# What you should do:
Your answer must be the lines from the first record through the line that contains "Building a feedback", copied exactly and without any pictures.

# Provided data:
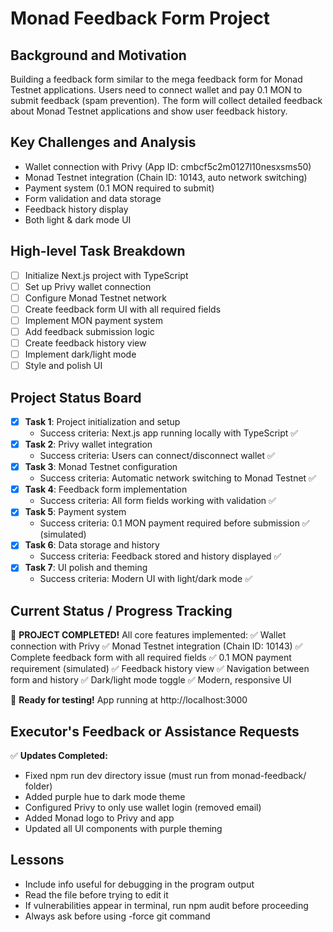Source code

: # Monad Feedback Form Project

## Background and Motivation
Building a feedback form similar to the mega feedback form for Monad Testnet applications. Users need to connect wallet and pay 0.1 MON to submit feedback (spam prevention). The form will collect detailed feedback about Monad Testnet applications and show user feedback history.

## Key Challenges and Analysis
- Wallet connection with Privy (App ID: cmbcf5c2m0127l10nesxsms50)
- Monad Testnet integration (Chain ID: 10143, auto network switching)
- Payment system (0.1 MON required to submit)
- Form validation and data storage
- Feedback history display
- Both light & dark mode UI

## High-level Task Breakdown
- [ ] Initialize Next.js project with TypeScript
- [ ] Set up Privy wallet connection
- [ ] Configure Monad Testnet network
- [ ] Create feedback form UI with all required fields
- [ ] Implement MON payment system
- [ ] Add feedback submission logic
- [ ] Create feedback history view
- [ ] Implement dark/light mode
- [ ] Style and polish UI

## Project Status Board
- [x] **Task 1**: Project initialization and setup
  - Success criteria: Next.js app running locally with TypeScript ✅
- [x] **Task 2**: Privy wallet integration
  - Success criteria: Users can connect/disconnect wallet ✅
- [x] **Task 3**: Monad Testnet configuration
  - Success criteria: Automatic network switching to Monad Testnet ✅
- [x] **Task 4**: Feedback form implementation
  - Success criteria: All form fields working with validation ✅
- [x] **Task 5**: Payment system
  - Success criteria: 0.1 MON payment required before submission ✅ (simulated)
- [x] **Task 6**: Data storage and history
  - Success criteria: Feedback stored and history displayed ✅
- [x] **Task 7**: UI polish and theming
  - Success criteria: Modern UI with light/dark mode ✅

## Current Status / Progress Tracking
🎉 **PROJECT COMPLETED!** All core features implemented:
✅ Wallet connection with Privy
✅ Monad Testnet integration (Chain ID: 10143)
✅ Complete feedback form with all required fields
✅ 0.1 MON payment requirement (simulated)
✅ Feedback history view
✅ Navigation between form and history
✅ Dark/light mode toggle
✅ Modern, responsive UI

🚀 **Ready for testing!** App running at http://localhost:3000

## Executor's Feedback or Assistance Requests
✅ **Updates Completed:**
- Fixed npm run dev directory issue (must run from monad-feedback/ folder)
- Added purple hue to dark mode theme
- Configured Privy to only use wallet login (removed email)
- Added Monad logo to Privy and app
- Updated all UI components with purple theming

## Lessons
- Include info useful for debugging in the program output
- Read the file before trying to edit it
- If vulnerabilities appear in terminal, run npm audit before proceeding
- Always ask before using -force git command 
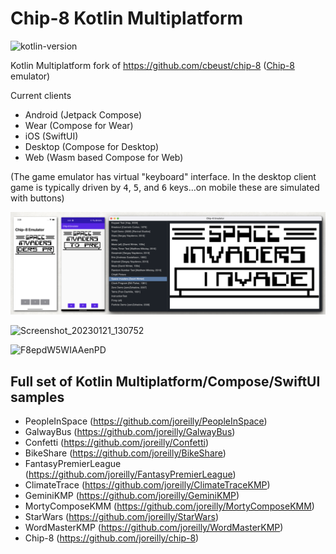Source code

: # Chip-8 Kotlin Multiplatform

![kotlin-version](https://img.shields.io/badge/kotlin-2.2.0-blue?logo=kotlin)

Kotlin Multiplatform fork of https://github.com/cbeust/chip-8
([Chip-8](http://www.cs.columbia.edu/~sedwards/classes/2016/4840-spring/designs/Chip8.pdf) emulator)

Current clients
* Android (Jetpack Compose)
* Wear (Compose for Wear)
* iOS (SwiftUI)
* Desktop (Compose for Desktop)
* Web (Wasm based Compose for Web)

(The game emulator has virtual "keyboard" interface. In the desktop client game is typically driven by <kbd>4</kbd>, <kbd>5</kbd>, and <kbd>6</kbd>
keys...on mobile these are simulated with buttons)

![Screenshots](/art/screenshots.png?raw=true)

![Screenshot_20230121_130752](https://user-images.githubusercontent.com/6302/213868342-cbca8ad6-38a1-4297-9dbc-ddcdbba513c3.png)


![F8epdW5WIAAenPD](https://github.com/joreilly/chip-8/assets/6302/26313c65-acf1-42c7-8af4-34415cae201b)



## Full set of Kotlin Multiplatform/Compose/SwiftUI samples

*  PeopleInSpace (https://github.com/joreilly/PeopleInSpace)
*  GalwayBus (https://github.com/joreilly/GalwayBus)
*  Confetti (https://github.com/joreilly/Confetti)
*  BikeShare (https://github.com/joreilly/BikeShare)
*  FantasyPremierLeague (https://github.com/joreilly/FantasyPremierLeague)
*  ClimateTrace (https://github.com/joreilly/ClimateTraceKMP)
*  GeminiKMP (https://github.com/joreilly/GeminiKMP)
*  MortyComposeKMM (https://github.com/joreilly/MortyComposeKMM)
*  StarWars (https://github.com/joreilly/StarWars)
*  WordMasterKMP (https://github.com/joreilly/WordMasterKMP)
*  Chip-8 (https://github.com/joreilly/chip-8)
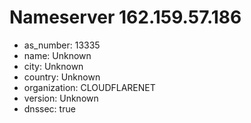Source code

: # Nameserver 162.159.57.186

* as_number: 13335
* name: Unknown
* city: Unknown
* country: Unknown
* organization: CLOUDFLARENET
* version: Unknown
* dnssec: true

# Answer:
Source code

: # Monad Feedback Form Project

## Background and Motivation
Building a feedback form similar to the mega feedback form for Monad Testnet applications. Users need to connect wallet and pay 0.1 MON to submit feedback (spam prevention). The form will collect detailed feedback about Monad Testnet applications and show user feedback history.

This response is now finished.